BEGIN Source records
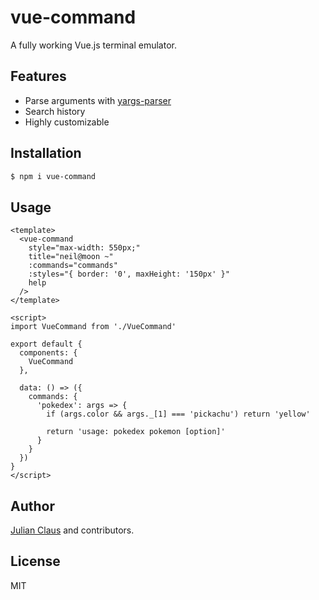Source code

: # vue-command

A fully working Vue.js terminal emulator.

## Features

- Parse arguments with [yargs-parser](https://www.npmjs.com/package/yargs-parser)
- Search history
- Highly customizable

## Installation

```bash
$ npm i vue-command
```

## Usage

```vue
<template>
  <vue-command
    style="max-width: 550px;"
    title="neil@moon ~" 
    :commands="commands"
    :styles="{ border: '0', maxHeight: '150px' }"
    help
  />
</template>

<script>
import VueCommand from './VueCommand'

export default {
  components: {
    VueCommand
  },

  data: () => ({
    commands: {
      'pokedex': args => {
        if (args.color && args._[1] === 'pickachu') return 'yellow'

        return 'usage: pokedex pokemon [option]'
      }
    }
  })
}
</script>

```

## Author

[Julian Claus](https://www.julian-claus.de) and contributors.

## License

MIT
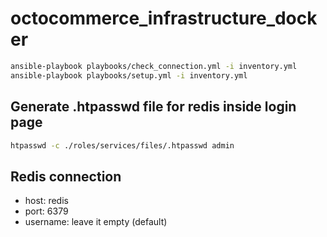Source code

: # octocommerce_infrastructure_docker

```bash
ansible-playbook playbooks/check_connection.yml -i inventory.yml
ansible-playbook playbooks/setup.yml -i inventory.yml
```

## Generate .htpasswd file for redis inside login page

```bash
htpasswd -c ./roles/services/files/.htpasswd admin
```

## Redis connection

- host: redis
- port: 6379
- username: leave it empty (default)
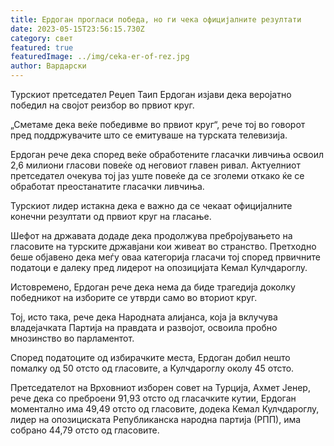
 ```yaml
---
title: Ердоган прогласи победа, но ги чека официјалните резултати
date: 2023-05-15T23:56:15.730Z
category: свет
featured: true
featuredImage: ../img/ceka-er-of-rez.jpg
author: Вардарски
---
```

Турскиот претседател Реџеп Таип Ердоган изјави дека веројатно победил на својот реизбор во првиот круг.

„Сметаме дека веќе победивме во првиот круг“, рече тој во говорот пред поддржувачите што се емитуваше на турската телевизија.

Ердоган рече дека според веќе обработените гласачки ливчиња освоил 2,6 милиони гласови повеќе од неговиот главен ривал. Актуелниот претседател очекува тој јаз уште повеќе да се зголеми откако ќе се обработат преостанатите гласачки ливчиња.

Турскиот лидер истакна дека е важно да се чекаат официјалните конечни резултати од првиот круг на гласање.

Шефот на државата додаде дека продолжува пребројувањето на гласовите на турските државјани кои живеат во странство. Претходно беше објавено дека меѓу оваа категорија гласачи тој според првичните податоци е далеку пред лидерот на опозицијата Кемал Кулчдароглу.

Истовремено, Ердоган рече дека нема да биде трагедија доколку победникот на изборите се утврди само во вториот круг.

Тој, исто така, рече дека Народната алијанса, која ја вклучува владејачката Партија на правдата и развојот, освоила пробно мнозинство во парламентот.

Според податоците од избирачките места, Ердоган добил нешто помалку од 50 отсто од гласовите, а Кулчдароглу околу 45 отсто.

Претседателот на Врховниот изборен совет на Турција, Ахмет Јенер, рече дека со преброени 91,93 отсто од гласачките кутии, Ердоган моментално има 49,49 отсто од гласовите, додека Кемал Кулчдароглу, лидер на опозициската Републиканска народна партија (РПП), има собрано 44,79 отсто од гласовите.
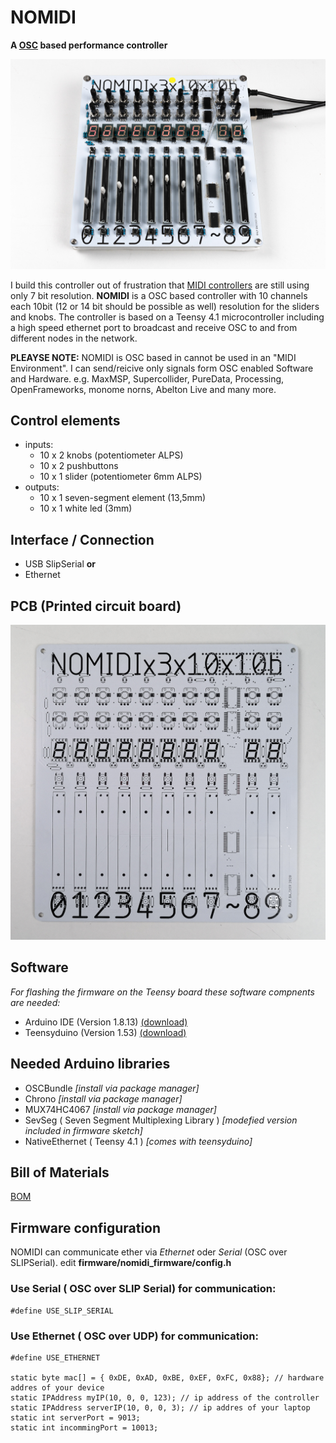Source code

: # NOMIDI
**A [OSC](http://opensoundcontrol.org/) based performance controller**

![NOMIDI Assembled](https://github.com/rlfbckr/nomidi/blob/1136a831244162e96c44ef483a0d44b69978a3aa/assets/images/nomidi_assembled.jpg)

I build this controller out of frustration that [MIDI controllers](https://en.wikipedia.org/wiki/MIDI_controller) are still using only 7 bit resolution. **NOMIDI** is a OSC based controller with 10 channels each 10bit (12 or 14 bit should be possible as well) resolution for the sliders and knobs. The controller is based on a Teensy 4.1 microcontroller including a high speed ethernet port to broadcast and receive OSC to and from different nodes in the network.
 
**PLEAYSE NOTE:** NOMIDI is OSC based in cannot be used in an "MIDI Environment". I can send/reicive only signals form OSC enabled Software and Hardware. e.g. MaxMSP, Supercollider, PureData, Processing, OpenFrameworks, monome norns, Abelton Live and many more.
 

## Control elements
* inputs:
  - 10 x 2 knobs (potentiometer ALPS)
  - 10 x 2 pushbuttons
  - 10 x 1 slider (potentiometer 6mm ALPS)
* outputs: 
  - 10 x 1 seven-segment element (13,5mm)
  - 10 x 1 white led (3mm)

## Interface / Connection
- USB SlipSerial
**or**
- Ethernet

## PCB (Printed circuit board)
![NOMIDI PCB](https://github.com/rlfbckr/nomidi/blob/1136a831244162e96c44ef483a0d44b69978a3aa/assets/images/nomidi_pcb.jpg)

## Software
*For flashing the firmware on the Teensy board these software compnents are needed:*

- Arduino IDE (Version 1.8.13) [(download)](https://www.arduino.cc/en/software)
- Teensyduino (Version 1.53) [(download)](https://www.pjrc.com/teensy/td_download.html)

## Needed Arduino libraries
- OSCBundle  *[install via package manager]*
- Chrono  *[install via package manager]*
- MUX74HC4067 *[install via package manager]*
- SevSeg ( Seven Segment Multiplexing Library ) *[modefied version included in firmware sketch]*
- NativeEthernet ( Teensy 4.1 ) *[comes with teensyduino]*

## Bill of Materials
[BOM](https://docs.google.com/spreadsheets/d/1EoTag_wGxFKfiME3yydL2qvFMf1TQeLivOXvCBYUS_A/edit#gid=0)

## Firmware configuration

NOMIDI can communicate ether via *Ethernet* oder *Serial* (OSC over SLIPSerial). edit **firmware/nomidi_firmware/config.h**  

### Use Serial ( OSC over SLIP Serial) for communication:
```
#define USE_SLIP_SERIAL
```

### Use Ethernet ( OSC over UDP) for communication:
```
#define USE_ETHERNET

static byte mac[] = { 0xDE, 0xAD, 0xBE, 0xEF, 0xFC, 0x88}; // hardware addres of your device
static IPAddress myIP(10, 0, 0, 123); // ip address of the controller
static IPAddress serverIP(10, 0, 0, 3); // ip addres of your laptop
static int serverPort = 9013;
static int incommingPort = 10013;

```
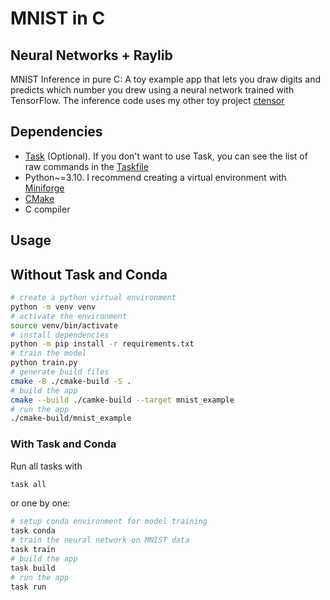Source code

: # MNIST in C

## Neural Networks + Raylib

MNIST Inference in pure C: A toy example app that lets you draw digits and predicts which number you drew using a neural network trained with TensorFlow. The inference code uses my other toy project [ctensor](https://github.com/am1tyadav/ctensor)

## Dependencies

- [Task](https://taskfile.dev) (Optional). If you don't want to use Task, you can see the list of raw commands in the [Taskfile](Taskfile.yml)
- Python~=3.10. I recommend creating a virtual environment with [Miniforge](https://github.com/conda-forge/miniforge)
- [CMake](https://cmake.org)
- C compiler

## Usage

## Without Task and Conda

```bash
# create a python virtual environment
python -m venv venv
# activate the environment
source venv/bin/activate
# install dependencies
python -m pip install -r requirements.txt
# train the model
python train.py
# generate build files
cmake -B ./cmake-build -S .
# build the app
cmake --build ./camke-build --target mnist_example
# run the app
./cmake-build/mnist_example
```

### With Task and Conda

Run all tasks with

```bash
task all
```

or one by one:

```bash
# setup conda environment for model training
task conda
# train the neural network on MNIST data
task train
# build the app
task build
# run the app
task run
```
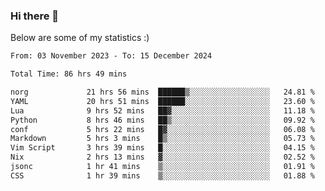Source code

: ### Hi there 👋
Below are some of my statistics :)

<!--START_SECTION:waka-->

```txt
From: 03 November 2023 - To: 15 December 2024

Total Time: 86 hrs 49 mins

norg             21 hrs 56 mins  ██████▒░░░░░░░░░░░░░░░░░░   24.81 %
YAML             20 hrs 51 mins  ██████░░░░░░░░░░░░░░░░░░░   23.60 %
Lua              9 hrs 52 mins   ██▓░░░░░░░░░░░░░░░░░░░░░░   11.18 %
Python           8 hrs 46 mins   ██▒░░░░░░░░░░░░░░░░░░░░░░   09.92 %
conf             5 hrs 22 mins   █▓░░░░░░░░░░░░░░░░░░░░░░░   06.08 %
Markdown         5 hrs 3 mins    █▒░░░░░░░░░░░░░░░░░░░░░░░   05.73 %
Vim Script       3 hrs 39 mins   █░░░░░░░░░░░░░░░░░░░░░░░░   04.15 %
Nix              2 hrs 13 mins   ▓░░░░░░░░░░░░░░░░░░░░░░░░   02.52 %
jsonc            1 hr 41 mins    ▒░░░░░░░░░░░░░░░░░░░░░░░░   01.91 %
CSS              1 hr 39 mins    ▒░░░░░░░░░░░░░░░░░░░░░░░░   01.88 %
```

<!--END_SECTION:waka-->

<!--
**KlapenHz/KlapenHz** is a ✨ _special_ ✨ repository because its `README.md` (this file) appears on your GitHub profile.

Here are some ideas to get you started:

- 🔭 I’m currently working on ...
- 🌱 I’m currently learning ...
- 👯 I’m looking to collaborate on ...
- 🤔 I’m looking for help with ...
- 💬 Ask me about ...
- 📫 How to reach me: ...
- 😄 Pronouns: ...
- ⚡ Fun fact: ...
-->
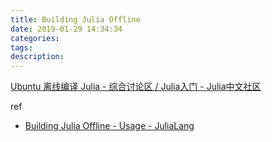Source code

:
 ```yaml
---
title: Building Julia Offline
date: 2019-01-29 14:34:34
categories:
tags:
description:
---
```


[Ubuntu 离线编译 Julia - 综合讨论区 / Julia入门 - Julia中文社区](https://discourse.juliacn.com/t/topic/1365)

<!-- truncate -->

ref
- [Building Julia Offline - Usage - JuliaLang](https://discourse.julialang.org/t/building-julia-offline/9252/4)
END Source records
Go through the entries and return each line where the word "your" appears.

» **Written reply**
static byte mac[] = { 0xDE, 0xAD, 0xBE, 0xEF, 0xFC, 0x88}; // hardware addres of your device
static IPAddress serverIP(10, 0, 0, 3); // ip addres of your laptop
**KlapenHz/KlapenHz** is a ✨ _special_ ✨ repository because its `README.md` (this file) appears on your GitHub profile.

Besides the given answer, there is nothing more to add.